Please show all lines of the records that include "using".

*** SUPPLIED ENTRIES Section Begins ***

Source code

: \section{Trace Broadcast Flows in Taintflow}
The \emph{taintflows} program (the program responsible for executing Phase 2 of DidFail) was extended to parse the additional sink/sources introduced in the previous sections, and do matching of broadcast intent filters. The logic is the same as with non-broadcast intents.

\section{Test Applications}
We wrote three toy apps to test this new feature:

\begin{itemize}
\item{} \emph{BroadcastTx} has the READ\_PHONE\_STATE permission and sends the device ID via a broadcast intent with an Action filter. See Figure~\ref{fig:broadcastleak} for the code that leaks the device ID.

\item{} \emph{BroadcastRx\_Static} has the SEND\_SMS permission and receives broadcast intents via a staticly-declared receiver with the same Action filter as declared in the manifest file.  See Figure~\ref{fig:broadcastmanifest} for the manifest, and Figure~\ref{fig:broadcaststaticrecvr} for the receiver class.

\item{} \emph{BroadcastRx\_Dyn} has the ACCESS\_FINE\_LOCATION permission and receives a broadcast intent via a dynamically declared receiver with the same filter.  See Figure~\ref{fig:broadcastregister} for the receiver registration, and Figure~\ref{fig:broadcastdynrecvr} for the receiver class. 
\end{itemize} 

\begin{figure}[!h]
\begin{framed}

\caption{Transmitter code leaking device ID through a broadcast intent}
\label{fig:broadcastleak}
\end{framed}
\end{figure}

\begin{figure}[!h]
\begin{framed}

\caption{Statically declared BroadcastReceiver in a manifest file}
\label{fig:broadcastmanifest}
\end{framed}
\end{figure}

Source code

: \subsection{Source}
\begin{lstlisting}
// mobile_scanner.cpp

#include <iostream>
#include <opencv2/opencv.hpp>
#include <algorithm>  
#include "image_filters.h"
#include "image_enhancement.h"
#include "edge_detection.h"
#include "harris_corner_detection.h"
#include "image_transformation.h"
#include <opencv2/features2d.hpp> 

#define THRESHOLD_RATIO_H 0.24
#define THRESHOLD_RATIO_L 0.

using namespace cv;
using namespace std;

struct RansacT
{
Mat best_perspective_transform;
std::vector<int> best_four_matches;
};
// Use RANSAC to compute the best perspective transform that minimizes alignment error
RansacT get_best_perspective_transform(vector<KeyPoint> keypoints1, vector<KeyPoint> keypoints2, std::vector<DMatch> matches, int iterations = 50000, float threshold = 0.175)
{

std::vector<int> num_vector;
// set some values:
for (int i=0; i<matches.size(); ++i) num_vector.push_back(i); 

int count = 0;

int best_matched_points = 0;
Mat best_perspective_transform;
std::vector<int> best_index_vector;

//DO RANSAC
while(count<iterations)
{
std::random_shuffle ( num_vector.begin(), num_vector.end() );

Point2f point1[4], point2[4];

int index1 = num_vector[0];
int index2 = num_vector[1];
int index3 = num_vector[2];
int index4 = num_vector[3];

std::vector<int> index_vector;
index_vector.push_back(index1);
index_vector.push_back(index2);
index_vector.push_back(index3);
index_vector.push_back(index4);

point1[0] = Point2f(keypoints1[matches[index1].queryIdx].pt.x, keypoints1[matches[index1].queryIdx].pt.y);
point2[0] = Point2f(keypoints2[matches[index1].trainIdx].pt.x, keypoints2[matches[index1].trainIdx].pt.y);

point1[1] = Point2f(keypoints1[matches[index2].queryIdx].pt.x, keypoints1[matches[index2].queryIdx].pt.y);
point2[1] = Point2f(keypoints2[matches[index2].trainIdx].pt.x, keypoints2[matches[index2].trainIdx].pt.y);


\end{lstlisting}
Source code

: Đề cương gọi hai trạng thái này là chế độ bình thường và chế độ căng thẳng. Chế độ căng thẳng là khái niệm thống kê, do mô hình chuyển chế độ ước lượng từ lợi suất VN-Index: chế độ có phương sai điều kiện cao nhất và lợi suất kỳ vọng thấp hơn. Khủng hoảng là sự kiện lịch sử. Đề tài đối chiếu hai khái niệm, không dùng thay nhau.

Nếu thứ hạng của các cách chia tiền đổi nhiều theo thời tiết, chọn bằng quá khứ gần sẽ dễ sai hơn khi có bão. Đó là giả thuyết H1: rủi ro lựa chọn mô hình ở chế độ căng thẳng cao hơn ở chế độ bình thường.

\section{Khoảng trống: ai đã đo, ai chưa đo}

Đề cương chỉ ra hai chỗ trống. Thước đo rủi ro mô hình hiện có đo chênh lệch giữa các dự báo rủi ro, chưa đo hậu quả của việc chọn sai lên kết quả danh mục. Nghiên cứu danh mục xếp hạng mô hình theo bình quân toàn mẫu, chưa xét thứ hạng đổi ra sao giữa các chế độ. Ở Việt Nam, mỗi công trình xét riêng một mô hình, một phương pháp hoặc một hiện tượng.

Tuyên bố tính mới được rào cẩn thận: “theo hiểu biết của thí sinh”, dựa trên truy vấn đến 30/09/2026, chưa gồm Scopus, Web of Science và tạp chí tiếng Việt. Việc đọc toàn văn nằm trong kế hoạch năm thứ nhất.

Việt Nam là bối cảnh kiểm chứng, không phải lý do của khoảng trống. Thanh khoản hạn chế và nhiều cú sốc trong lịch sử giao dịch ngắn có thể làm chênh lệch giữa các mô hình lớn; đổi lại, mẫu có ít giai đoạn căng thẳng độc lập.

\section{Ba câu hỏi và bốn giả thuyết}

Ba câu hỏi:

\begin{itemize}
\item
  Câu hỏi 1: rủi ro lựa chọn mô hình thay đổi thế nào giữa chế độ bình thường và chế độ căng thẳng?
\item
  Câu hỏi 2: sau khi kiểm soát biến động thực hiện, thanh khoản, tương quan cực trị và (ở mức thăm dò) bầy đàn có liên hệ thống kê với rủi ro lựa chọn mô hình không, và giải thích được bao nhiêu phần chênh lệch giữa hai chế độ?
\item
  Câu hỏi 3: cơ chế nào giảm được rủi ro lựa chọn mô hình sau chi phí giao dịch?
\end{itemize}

*** SUPPLIED ENTRIES Section Ends ***

> WRITTEN REPLY:
using namespace cv;
using namespace std;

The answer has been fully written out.